Borgese wasn’t always so focussed on water, though. “We grew up with a sense of the enormous importance of art, literature and politics,” she told People. Born in Munich, Germany just before the end of the First World War, she studied classics, piano and cello as a young woman. Throughout her life published plays, fiction and non-fiction, including Ascent of Woman (1963), a pioneering feminist work. She also worked at Encyclopaedia Britannica and was a senior fellow at the Center for the Study of Democratic Institutions in California, where she helped frame a World Constitution.

It was at that centre where, in 1967, her focus shifted to the sea. “The oceans are a great laboratory for the making of a new world order,” she wrote that year, “based on new forms of international co-operation and organization, on a new economic theory, on a new philosophy.”

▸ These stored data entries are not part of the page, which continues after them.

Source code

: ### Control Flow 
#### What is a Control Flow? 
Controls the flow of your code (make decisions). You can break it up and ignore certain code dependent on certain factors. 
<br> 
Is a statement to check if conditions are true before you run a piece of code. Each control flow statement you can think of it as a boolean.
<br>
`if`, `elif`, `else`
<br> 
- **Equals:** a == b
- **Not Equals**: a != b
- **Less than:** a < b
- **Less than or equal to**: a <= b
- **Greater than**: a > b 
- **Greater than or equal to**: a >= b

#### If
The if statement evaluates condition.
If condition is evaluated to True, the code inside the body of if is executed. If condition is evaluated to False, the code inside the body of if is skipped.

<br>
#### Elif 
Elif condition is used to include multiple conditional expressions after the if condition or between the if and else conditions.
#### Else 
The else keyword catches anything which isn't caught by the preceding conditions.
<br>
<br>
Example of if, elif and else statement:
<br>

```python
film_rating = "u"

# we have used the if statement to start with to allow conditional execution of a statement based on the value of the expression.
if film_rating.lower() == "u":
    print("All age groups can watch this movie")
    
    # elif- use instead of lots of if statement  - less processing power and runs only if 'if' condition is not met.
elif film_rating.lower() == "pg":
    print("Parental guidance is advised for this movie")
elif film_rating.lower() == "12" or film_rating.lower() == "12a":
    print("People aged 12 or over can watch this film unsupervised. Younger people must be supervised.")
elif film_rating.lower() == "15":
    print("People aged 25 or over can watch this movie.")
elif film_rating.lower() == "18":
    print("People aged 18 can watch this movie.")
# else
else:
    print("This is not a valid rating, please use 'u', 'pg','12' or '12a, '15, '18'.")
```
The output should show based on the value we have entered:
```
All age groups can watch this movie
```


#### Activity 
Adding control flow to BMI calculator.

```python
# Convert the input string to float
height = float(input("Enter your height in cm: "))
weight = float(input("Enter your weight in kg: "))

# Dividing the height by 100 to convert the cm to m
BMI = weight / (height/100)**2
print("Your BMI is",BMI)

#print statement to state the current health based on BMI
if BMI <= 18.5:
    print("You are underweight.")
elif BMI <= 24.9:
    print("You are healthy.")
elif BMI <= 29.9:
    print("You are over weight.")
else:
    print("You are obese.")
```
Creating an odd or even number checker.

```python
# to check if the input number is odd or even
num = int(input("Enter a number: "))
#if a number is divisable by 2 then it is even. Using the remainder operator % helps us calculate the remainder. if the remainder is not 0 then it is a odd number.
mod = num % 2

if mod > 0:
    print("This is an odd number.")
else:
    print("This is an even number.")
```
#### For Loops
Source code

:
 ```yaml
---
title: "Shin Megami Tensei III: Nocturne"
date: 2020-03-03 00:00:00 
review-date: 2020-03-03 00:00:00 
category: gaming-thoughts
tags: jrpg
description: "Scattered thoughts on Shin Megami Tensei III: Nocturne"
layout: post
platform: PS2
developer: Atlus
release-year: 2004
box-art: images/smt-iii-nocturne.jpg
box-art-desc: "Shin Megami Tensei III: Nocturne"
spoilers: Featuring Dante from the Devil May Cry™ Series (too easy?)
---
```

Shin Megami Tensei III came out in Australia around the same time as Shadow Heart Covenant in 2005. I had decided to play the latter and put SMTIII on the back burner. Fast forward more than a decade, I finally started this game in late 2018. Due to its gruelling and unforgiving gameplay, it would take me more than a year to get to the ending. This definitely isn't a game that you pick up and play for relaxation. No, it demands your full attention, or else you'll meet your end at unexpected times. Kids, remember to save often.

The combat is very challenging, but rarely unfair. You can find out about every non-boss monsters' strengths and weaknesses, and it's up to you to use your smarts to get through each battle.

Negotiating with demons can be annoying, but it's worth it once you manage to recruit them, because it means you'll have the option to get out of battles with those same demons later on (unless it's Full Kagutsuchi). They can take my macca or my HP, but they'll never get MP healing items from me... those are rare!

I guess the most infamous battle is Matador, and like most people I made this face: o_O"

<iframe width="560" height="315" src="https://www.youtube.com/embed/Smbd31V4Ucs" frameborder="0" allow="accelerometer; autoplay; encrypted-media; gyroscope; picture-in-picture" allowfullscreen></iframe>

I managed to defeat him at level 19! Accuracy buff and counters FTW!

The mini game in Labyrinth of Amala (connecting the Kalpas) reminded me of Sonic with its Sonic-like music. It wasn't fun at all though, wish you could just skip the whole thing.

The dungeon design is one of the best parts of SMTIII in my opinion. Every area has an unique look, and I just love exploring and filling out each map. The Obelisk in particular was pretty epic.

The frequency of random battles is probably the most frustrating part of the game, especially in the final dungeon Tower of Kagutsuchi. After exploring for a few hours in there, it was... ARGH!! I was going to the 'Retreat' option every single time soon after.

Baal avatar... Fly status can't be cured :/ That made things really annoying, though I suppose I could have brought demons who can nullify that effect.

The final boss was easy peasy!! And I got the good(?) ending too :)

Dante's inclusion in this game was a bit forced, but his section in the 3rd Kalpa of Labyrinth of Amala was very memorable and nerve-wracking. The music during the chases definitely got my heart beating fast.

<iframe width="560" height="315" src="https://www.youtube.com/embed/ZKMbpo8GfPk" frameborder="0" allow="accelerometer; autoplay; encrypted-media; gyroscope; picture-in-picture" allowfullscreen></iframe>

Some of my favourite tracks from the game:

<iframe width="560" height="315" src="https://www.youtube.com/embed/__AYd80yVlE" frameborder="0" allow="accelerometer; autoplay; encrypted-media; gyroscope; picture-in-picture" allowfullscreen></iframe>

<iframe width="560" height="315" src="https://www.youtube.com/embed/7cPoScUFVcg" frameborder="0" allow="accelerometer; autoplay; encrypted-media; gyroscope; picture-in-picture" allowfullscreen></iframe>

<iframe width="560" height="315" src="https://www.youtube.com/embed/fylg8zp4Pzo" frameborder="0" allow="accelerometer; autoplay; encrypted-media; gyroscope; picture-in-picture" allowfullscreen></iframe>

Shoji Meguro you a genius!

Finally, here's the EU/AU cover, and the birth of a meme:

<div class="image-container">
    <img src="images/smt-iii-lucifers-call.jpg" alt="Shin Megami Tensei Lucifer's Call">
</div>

She spent the rest of her life articulating that philosophy alongside researchers, legal experts and world leaders, organizing the first Peace in the Oceans conference, establishing the International Ocean Institute (the Canadian office for which is hosted at Dal) and laying the foundation for the United Nations Convention of the Law of the Sea. “We must save our oceans if we are to save ourselves,” she wrote in her 1976 bestseller, The Drama of the Oceans.

Borgese brought her passion for the ocean to Dalhousie in 1977 at the age of 59, becoming a Senior Killam Fellow. She only expected to stay for a year but became, as she put it, “the guest who stayed forever,” teaching undergraduate and graduate courses in political science for more than two decades. (Her personal archives were also donated to the university.) After retirement, from her home base in a weathered oceanfront A-frame near Sambro, Nova Scotia, she continued to pursue projects related to disarmament, international development, integration of marine resources and marine management.

That tireless work ethic was a key to her success, say colleagues, but her optimism was the cornerstone of her philosophy. “Pessimism becomes self-fulfilling prophecy,” she said. “It is necessary to muster optimism, or you can’t act.”